Segment Start: DATA SHOWN

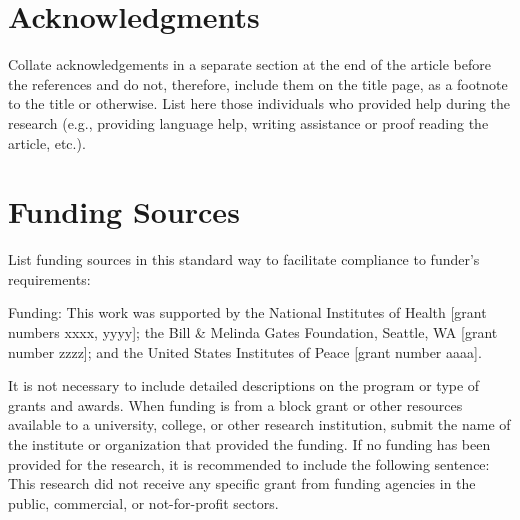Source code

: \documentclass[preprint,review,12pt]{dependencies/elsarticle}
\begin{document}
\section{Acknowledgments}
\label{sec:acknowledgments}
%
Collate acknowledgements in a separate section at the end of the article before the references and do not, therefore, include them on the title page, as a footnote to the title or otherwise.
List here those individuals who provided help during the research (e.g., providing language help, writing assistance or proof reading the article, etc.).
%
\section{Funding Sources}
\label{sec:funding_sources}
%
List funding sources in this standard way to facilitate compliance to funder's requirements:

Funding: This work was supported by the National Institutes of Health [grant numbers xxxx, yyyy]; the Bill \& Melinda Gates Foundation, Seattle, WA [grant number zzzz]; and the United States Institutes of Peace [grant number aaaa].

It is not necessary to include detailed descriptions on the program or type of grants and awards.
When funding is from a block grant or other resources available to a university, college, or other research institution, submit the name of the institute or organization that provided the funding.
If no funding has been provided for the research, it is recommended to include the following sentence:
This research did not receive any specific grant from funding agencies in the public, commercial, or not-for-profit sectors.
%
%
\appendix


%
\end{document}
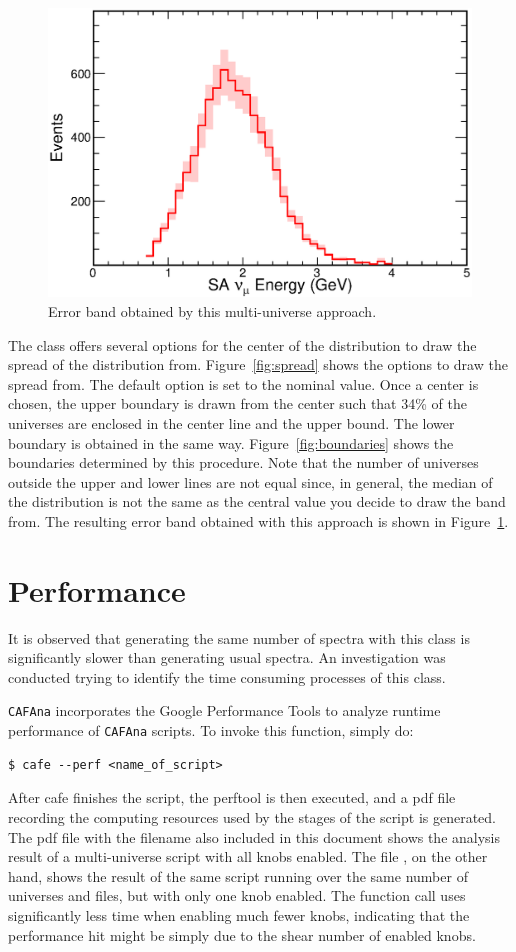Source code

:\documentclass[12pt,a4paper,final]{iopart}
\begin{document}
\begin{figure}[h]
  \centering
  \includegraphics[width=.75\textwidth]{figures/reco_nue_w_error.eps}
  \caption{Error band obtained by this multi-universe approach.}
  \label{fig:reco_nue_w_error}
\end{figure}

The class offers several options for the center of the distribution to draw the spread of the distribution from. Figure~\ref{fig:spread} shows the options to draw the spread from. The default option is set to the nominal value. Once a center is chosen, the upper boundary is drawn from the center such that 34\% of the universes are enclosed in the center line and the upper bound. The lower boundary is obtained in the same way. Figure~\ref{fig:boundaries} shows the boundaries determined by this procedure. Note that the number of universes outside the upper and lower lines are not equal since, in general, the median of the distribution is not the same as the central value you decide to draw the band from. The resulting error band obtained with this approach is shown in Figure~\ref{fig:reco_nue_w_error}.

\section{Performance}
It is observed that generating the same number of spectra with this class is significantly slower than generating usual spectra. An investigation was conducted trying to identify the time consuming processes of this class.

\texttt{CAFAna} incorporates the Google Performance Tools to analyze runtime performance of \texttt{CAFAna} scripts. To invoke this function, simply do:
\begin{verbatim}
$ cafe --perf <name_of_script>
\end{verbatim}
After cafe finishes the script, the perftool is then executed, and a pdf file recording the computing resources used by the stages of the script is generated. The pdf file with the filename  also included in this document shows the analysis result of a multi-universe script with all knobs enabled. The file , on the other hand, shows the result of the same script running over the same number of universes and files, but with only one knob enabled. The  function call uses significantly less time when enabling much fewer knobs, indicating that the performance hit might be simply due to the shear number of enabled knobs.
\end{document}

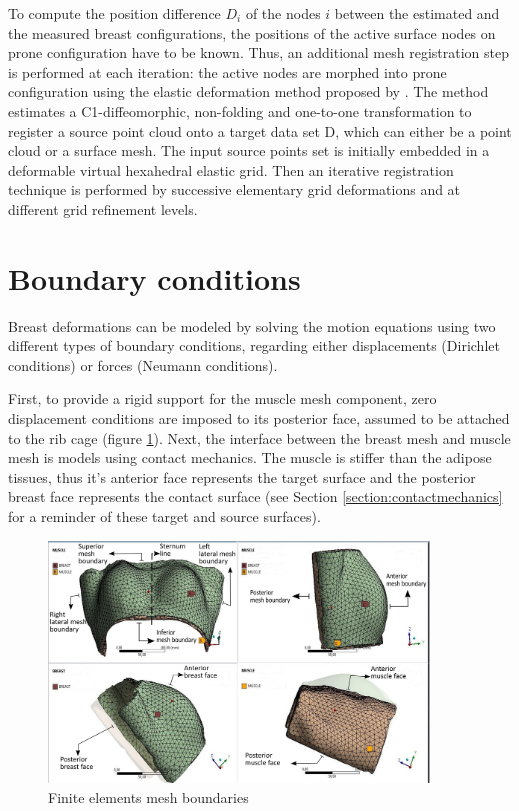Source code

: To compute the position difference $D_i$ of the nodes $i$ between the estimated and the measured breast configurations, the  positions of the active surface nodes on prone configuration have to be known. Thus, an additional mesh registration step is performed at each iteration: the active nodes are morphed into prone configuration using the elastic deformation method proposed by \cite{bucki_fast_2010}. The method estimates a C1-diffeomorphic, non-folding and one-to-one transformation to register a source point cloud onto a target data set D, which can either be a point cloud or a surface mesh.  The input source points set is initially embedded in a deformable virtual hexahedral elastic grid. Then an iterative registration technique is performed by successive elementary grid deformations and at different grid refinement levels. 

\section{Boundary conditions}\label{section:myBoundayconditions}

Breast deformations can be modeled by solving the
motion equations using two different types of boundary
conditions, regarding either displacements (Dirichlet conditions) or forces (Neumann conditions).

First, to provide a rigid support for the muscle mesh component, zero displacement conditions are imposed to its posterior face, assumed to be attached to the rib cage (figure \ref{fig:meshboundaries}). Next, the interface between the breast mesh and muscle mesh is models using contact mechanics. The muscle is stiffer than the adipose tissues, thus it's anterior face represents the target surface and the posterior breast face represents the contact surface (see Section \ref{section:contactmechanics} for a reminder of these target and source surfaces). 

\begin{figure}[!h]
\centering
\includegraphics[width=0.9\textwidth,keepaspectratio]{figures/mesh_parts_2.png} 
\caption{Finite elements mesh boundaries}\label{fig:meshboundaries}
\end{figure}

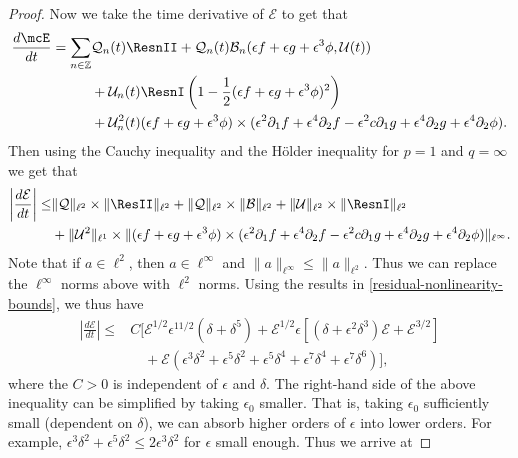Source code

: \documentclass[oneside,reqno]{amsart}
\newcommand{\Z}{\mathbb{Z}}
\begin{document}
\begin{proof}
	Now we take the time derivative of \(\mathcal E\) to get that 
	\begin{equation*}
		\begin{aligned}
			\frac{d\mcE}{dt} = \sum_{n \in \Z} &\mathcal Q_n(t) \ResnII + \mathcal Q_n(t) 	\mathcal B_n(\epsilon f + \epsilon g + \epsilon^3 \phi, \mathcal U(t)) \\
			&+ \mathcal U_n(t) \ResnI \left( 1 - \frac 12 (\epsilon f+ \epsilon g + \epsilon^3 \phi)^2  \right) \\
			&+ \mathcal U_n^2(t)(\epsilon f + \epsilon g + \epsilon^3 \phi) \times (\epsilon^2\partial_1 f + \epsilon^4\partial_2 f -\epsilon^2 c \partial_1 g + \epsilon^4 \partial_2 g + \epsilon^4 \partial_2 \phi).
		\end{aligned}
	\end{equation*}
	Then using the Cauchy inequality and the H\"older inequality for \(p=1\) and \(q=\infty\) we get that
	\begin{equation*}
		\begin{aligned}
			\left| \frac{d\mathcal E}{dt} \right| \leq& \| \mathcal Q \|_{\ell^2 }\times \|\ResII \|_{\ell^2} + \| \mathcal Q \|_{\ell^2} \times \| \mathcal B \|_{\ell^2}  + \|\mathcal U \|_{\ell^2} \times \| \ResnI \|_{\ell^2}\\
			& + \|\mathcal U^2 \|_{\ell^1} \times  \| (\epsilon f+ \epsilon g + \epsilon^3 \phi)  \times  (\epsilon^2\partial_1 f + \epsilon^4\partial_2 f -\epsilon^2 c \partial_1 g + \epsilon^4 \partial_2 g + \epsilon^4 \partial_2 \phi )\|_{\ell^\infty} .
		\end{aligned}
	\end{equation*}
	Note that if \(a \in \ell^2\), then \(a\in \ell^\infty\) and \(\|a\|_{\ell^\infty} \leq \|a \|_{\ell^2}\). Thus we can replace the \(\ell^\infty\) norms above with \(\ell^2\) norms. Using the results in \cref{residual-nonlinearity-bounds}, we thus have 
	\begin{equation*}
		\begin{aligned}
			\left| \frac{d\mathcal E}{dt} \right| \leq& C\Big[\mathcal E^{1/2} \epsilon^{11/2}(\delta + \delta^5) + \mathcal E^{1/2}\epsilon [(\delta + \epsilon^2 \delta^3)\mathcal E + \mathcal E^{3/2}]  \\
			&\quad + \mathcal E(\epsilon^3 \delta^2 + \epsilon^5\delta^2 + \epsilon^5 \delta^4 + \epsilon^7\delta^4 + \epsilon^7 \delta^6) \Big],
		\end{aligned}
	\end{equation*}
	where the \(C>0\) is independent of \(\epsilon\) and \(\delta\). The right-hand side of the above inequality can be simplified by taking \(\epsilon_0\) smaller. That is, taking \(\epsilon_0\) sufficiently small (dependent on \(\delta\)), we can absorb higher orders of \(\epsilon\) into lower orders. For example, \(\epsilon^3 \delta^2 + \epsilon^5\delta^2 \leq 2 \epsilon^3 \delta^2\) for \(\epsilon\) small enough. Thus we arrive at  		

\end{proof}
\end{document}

Segment End: DATA SHOWN

-- TASK BRIEF --
This calls for each record above to be set down exactly, with the images skipped.

-- COMPLETED TASK --
Source code

: \documentclass[preprint,review,12pt]{dependencies/elsarticle}
\begin{document}
\section{Acknowledgments}
\label{sec:acknowledgments}
%
Collate acknowledgements in a separate section at the end of the article before the references and do not, therefore, include them on the title page, as a footnote to the title or otherwise.
List here those individuals who provided help during the research (e.g., providing language help, writing assistance or proof reading the article, etc.).
%
\section{Funding Sources}
\label{sec:funding_sources}
%
List funding sources in this standard way to facilitate compliance to funder's requirements:

Funding: This work was supported by the National Institutes of Health [grant numbers xxxx, yyyy]; the Bill \& Melinda Gates Foundation, Seattle, WA [grant number zzzz]; and the United States Institutes of Peace [grant number aaaa].

It is not necessary to include detailed descriptions on the program or type of grants and awards.
When funding is from a block grant or other resources available to a university, college, or other research institution, submit the name of the institute or organization that provided the funding.
If no funding has been provided for the research, it is recommended to include the following sentence:
This research did not receive any specific grant from funding agencies in the public, commercial, or not-for-profit sectors.
%
%
\appendix


%
\end{document}
Source code

:\documentclass[12pt,a4paper,final]{iopart}
\begin{document}
\begin{figure}[h]
  \centering
  \includegraphics[width=.75\textwidth]{figures/reco_nue_w_error.eps}
  \caption{Error band obtained by this multi-universe approach.}
  \label{fig:reco_nue_w_error}
\end{figure}

The class offers several options for the center of the distribution to draw the spread of the distribution from. Figure~\ref{fig:spread} shows the options to draw the spread from. The default option is set to the nominal value. Once a center is chosen, the upper boundary is drawn from the center such that 34\% of the universes are enclosed in the center line and the upper bound. The lower boundary is obtained in the same way. Figure~\ref{fig:boundaries} shows the boundaries determined by this procedure. Note that the number of universes outside the upper and lower lines are not equal since, in general, the median of the distribution is not the same as the central value you decide to draw the band from. The resulting error band obtained with this approach is shown in Figure~\ref{fig:reco_nue_w_error}.

\section{Performance}
It is observed that generating the same number of spectra with this class is significantly slower than generating usual spectra. An investigation was conducted trying to identify the time consuming processes of this class.

\texttt{CAFAna} incorporates the Google Performance Tools to analyze runtime performance of \texttt{CAFAna} scripts. To invoke this function, simply do:
\begin{verbatim}
$ cafe --perf <name_of_script>
\end{verbatim}
After cafe finishes the script, the perftool is then executed, and a pdf file recording the computing resources used by the stages of the script is generated. The pdf file with the filename  also included in this document shows the analysis result of a multi-universe script with all knobs enabled. The file , on the other hand, shows the result of the same script running over the same number of universes and files, but with only one knob enabled. The  function call uses significantly less time when enabling much fewer knobs, indicating that the performance hit might be simply due to the shear number of enabled knobs.
\end{document}

Source code

: To compute the position difference $D_i$ of the nodes $i$ between the estimated and the measured breast configurations, the  positions of the active surface nodes on prone configuration have to be known. Thus, an additional mesh registration step is performed at each iteration: the active nodes are morphed into prone configuration using the elastic deformation method proposed by \cite{bucki_fast_2010}. The method estimates a C1-diffeomorphic, non-folding and one-to-one transformation to register a source point cloud onto a target data set D, which can either be a point cloud or a surface mesh.  The input source points set is initially embedded in a deformable virtual hexahedral elastic grid. Then an iterative registration technique is performed by successive elementary grid deformations and at different grid refinement levels. 

\section{Boundary conditions}\label{section:myBoundayconditions}

Breast deformations can be modeled by solving the
motion equations using two different types of boundary
conditions, regarding either displacements (Dirichlet conditions) or forces (Neumann conditions).

First, to provide a rigid support for the muscle mesh component, zero displacement conditions are imposed to its posterior face, assumed to be attached to the rib cage (figure \ref{fig:meshboundaries}). Next, the interface between the breast mesh and muscle mesh is models using contact mechanics. The muscle is stiffer than the adipose tissues, thus it's anterior face represents the target surface and the posterior breast face represents the contact surface (see Section \ref{section:contactmechanics} for a reminder of these target and source surfaces). 

\begin{figure}[!h]
\centering
\includegraphics[width=0.9\textwidth,keepaspectratio]{figures/mesh_parts_2.png} 
\caption{Finite elements mesh boundaries}\label{fig:meshboundaries}
\end{figure}

Source code

: \documentclass[oneside,reqno]{amsart}
\newcommand{\Z}{\mathbb{Z}}
\begin{document}
\begin{proof}
	Now we take the time derivative of \(\mathcal E\) to get that 
	\begin{equation*}
		\begin{aligned}
			\frac{d\mcE}{dt} = \sum_{n \in \Z} &\mathcal Q_n(t) \ResnII + \mathcal Q_n(t) 	\mathcal B_n(\epsilon f + \epsilon g + \epsilon^3 \phi, \mathcal U(t)) \\
			&+ \mathcal U_n(t) \ResnI \left( 1 - \frac 12 (\epsilon f+ \epsilon g + \epsilon^3 \phi)^2  \right) \\
			&+ \mathcal U_n^2(t)(\epsilon f + \epsilon g + \epsilon^3 \phi) \times (\epsilon^2\partial_1 f + \epsilon^4\partial_2 f -\epsilon^2 c \partial_1 g + \epsilon^4 \partial_2 g + \epsilon^4 \partial_2 \phi).
		\end{aligned}
	\end{equation*}
	Then using the Cauchy inequality and the H\"older inequality for \(p=1\) and \(q=\infty\) we get that
	\begin{equation*}
		\begin{aligned}
			\left| \frac{d\mathcal E}{dt} \right| \leq& \| \mathcal Q \|_{\ell^2 }\times \|\ResII \|_{\ell^2} + \| \mathcal Q \|_{\ell^2} \times \| \mathcal B \|_{\ell^2}  + \|\mathcal U \|_{\ell^2} \times \| \ResnI \|_{\ell^2}\\
			& + \|\mathcal U^2 \|_{\ell^1} \times  \| (\epsilon f+ \epsilon g + \epsilon^3 \phi)  \times  (\epsilon^2\partial_1 f + \epsilon^4\partial_2 f -\epsilon^2 c \partial_1 g + \epsilon^4 \partial_2 g + \epsilon^4 \partial_2 \phi )\|_{\ell^\infty} .
		\end{aligned}
	\end{equation*}
	Note that if \(a \in \ell^2\), then \(a\in \ell^\infty\) and \(\|a\|_{\ell^\infty} \leq \|a \|_{\ell^2}\). Thus we can replace the \(\ell^\infty\) norms above with \(\ell^2\) norms. Using the results in \cref{residual-nonlinearity-bounds}, we thus have 
	\begin{equation*}
		\begin{aligned}
			\left| \frac{d\mathcal E}{dt} \right| \leq& C\Big[\mathcal E^{1/2} \epsilon^{11/2}(\delta + \delta^5) + \mathcal E^{1/2}\epsilon [(\delta + \epsilon^2 \delta^3)\mathcal E + \mathcal E^{3/2}]  \\
			&\quad + \mathcal E(\epsilon^3 \delta^2 + \epsilon^5\delta^2 + \epsilon^5 \delta^4 + \epsilon^7\delta^4 + \epsilon^7 \delta^6) \Big],
		\end{aligned}
	\end{equation*}
	where the \(C>0\) is independent of \(\epsilon\) and \(\delta\). The right-hand side of the above inequality can be simplified by taking \(\epsilon_0\) smaller. That is, taking \(\epsilon_0\) sufficiently small (dependent on \(\delta\)), we can absorb higher orders of \(\epsilon\) into lower orders. For example, \(\epsilon^3 \delta^2 + \epsilon^5\delta^2 \leq 2 \epsilon^3 \delta^2\) for \(\epsilon\) small enough. Thus we arrive at  		

\end{proof}
\end{document}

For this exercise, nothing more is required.